═════ Entries provided

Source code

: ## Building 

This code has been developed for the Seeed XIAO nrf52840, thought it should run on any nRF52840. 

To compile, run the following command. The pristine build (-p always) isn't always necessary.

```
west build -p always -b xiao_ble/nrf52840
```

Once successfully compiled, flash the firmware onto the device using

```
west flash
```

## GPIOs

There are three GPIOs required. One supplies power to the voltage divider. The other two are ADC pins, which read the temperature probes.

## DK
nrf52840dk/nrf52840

══════════
═════ Entries provided

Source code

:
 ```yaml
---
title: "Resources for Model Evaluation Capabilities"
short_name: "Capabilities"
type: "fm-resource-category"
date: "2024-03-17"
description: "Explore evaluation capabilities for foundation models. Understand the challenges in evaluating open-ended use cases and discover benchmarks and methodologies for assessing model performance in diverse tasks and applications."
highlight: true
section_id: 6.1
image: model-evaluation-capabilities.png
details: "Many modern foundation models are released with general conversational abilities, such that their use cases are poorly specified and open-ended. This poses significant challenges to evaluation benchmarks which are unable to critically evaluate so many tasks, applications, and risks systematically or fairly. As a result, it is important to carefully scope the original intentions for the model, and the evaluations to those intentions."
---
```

══════════

Copy the entries above exactly, but only from the line holding "There are three" through the line holding "nrf52840dk/nrf52840", both included.

There are three GPIOs required. One supplies power to the voltage divider. The other two are ADC pins, which read the temperature probes.

## DK
nrf52840dk/nrf52840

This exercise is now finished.